Exercise requirements:
In the data below, find every line with the word "using" and copy it.

Records provided:
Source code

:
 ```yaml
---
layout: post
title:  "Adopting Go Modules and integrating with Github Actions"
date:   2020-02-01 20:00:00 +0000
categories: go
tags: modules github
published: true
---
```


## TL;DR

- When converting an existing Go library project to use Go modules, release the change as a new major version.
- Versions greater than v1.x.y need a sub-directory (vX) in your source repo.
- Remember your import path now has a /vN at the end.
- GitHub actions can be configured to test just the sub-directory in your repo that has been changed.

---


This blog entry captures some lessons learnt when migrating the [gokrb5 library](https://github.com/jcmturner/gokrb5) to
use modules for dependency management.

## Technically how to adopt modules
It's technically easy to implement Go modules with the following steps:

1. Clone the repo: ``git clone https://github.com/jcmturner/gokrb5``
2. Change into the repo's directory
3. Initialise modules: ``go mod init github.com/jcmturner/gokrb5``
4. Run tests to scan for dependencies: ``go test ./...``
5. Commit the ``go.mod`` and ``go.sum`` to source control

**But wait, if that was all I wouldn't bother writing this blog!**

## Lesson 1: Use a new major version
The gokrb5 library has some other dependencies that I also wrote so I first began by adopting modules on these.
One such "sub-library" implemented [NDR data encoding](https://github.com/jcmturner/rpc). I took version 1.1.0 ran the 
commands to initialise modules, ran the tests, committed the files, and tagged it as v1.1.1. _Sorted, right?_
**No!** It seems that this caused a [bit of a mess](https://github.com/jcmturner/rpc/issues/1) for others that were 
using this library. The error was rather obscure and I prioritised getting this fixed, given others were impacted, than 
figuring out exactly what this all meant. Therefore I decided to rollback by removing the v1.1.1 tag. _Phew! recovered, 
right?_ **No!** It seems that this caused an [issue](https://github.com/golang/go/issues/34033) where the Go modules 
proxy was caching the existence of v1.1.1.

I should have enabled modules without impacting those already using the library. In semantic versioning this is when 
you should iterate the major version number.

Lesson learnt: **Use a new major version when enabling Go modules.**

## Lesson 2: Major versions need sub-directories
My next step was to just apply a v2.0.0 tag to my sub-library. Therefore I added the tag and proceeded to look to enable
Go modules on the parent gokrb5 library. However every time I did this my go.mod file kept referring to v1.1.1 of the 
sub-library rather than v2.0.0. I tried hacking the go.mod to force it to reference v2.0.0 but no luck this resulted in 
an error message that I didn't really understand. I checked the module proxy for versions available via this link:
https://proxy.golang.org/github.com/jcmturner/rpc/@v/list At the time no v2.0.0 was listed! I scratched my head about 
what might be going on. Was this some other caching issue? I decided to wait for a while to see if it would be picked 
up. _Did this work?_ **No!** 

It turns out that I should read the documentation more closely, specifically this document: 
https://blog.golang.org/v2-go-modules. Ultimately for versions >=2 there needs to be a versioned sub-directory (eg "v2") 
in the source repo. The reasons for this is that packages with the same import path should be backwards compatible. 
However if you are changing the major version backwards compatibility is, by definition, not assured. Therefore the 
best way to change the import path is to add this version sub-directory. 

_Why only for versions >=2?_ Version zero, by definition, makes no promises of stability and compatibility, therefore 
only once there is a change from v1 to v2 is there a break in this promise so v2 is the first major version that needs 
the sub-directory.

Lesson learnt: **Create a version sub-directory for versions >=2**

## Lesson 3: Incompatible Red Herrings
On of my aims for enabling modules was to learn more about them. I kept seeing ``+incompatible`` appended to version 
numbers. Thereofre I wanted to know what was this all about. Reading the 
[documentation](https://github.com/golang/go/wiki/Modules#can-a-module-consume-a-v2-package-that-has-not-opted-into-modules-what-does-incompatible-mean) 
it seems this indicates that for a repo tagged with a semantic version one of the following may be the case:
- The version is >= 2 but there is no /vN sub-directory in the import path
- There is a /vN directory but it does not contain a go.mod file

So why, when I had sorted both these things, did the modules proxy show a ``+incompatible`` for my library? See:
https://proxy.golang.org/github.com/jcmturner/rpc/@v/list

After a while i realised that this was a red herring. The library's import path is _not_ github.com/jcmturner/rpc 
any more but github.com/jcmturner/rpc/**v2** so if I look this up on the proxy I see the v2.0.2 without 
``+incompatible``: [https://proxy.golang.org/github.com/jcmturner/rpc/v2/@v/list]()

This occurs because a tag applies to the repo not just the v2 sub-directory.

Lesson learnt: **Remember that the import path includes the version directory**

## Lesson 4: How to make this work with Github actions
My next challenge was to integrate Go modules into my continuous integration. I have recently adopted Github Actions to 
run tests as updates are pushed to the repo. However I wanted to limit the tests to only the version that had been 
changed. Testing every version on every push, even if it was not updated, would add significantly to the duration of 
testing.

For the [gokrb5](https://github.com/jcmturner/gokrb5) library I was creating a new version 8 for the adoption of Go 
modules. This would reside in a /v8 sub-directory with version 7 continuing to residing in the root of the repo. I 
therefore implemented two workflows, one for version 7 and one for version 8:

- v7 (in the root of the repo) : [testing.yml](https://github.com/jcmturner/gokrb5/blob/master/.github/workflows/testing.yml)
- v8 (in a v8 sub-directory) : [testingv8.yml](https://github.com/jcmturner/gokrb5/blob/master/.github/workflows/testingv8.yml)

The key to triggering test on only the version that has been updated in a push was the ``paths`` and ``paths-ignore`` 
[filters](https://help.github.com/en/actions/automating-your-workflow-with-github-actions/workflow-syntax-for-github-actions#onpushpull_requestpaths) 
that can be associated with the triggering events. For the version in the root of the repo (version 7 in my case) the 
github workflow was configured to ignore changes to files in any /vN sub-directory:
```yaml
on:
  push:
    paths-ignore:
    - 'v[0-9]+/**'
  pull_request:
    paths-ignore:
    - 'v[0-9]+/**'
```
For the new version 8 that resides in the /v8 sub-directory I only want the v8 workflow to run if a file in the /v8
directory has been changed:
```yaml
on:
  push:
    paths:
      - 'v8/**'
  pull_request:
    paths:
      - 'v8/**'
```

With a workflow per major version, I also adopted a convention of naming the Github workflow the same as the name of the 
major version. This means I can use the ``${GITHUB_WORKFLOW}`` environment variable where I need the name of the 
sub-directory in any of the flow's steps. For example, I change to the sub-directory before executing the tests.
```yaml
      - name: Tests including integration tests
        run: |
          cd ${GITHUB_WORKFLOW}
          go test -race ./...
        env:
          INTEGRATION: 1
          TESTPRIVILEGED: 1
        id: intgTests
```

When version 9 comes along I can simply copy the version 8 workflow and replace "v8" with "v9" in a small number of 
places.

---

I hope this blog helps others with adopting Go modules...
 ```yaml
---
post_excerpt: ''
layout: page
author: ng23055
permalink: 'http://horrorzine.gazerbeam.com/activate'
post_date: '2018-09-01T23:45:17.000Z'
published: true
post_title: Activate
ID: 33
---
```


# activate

Result of the task:
using this library. The error was rather obscure and I prioritised getting this fixed, given others were impacted, than 
I should have enabled modules without impacting those already using the library. In semantic versioning this is when 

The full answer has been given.